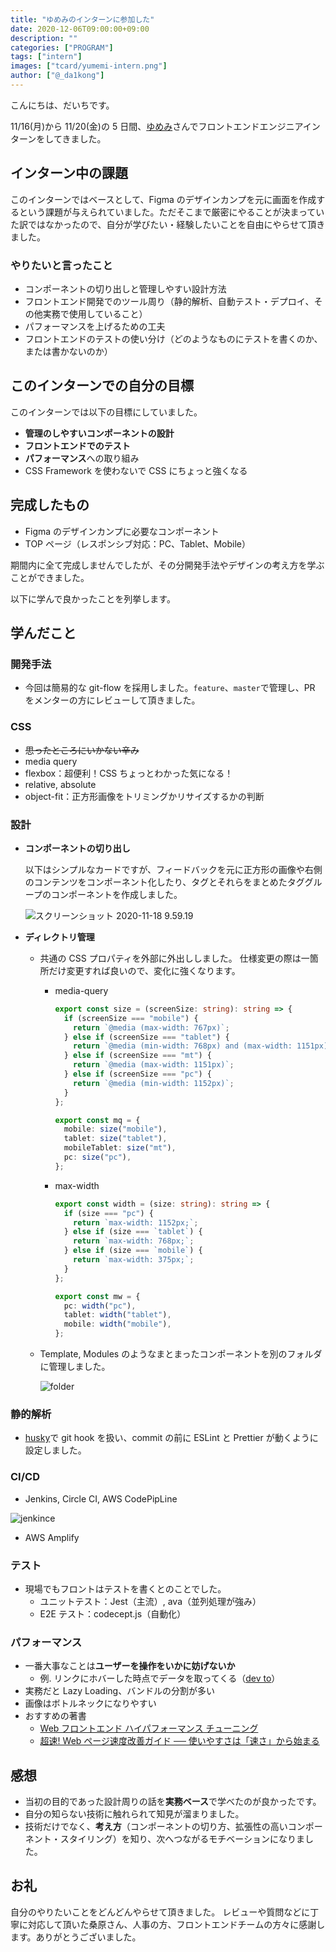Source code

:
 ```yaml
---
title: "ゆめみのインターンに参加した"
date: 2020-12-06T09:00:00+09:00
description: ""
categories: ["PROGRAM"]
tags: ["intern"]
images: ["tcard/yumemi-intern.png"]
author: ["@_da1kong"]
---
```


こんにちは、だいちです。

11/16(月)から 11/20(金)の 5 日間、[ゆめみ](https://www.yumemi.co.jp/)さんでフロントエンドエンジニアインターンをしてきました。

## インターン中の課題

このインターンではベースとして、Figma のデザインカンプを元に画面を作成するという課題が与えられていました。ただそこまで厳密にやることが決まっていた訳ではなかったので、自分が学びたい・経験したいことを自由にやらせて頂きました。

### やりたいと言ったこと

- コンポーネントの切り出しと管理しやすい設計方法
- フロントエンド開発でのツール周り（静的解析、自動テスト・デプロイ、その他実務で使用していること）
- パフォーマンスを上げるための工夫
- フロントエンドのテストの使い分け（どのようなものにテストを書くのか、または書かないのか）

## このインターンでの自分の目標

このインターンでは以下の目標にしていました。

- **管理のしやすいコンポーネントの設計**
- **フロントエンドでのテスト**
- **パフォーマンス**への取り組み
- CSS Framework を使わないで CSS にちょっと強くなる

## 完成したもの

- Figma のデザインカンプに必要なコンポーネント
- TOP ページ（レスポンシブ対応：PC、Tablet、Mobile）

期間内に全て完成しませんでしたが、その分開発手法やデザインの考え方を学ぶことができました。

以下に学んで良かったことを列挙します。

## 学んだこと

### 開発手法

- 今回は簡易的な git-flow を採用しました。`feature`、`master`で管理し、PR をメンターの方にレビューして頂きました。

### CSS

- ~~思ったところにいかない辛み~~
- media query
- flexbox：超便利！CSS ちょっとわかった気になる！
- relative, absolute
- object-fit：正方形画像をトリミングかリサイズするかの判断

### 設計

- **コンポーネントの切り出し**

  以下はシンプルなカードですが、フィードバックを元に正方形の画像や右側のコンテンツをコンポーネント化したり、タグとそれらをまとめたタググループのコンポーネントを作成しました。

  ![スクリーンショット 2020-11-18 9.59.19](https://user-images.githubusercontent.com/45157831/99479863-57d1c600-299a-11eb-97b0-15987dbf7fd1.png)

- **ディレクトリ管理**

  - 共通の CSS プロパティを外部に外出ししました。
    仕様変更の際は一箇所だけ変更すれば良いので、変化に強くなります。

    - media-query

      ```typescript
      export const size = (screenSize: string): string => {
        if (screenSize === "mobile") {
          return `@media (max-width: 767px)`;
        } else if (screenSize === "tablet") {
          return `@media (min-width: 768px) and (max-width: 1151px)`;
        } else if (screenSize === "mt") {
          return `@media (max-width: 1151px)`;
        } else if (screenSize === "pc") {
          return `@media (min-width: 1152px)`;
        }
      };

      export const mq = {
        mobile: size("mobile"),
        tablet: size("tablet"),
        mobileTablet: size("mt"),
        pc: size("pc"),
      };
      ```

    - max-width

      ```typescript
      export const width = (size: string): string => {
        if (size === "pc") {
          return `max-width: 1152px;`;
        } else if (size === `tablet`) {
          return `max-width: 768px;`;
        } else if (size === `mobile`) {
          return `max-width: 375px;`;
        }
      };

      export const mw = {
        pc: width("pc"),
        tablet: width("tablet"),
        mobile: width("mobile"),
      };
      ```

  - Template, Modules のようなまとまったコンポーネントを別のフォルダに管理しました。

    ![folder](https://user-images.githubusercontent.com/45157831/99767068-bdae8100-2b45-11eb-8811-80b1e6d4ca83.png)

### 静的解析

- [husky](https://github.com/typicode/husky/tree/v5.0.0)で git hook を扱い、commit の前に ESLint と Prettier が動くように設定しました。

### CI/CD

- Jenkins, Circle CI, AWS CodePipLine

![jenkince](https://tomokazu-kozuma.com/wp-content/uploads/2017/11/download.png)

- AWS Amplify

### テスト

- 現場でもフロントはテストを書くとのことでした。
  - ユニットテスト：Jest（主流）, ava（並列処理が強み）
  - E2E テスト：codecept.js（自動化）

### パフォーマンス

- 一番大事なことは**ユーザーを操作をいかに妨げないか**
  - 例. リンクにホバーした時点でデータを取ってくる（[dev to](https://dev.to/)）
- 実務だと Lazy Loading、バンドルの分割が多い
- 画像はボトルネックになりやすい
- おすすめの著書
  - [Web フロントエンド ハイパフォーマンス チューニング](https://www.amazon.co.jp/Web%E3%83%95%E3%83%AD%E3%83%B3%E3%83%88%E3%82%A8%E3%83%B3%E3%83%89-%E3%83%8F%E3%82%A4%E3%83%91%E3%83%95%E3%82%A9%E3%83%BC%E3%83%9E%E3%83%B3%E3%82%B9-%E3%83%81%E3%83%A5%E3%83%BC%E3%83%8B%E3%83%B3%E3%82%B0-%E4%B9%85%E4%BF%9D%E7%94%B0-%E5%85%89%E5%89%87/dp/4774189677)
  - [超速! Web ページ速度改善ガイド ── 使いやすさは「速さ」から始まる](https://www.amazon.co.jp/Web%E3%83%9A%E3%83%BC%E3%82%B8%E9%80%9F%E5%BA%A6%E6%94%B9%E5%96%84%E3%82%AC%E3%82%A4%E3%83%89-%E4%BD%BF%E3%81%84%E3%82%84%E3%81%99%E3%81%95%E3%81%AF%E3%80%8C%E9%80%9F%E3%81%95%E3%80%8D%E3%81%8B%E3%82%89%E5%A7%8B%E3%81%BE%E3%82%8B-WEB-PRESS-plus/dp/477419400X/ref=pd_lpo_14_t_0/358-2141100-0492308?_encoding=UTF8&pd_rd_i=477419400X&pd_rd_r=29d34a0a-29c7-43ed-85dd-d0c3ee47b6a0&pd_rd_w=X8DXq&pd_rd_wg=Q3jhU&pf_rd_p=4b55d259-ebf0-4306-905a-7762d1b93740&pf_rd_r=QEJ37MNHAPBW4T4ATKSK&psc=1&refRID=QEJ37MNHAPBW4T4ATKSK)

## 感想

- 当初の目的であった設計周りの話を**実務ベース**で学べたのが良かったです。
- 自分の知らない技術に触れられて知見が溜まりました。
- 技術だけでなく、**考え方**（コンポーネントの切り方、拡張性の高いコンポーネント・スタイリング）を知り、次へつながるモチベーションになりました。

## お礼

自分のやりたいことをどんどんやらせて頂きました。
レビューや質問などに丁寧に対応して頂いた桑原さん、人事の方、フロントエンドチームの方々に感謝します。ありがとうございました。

DIRECTIONS FOR THIS TASK.
Go through the listing above and find each line containing the string "const"; copy those lines.

PROBLEM SOLUTION.
      export const size = (screenSize: string): string => {
      export const mq = {
      export const width = (size: string): string => {
      export const mw = {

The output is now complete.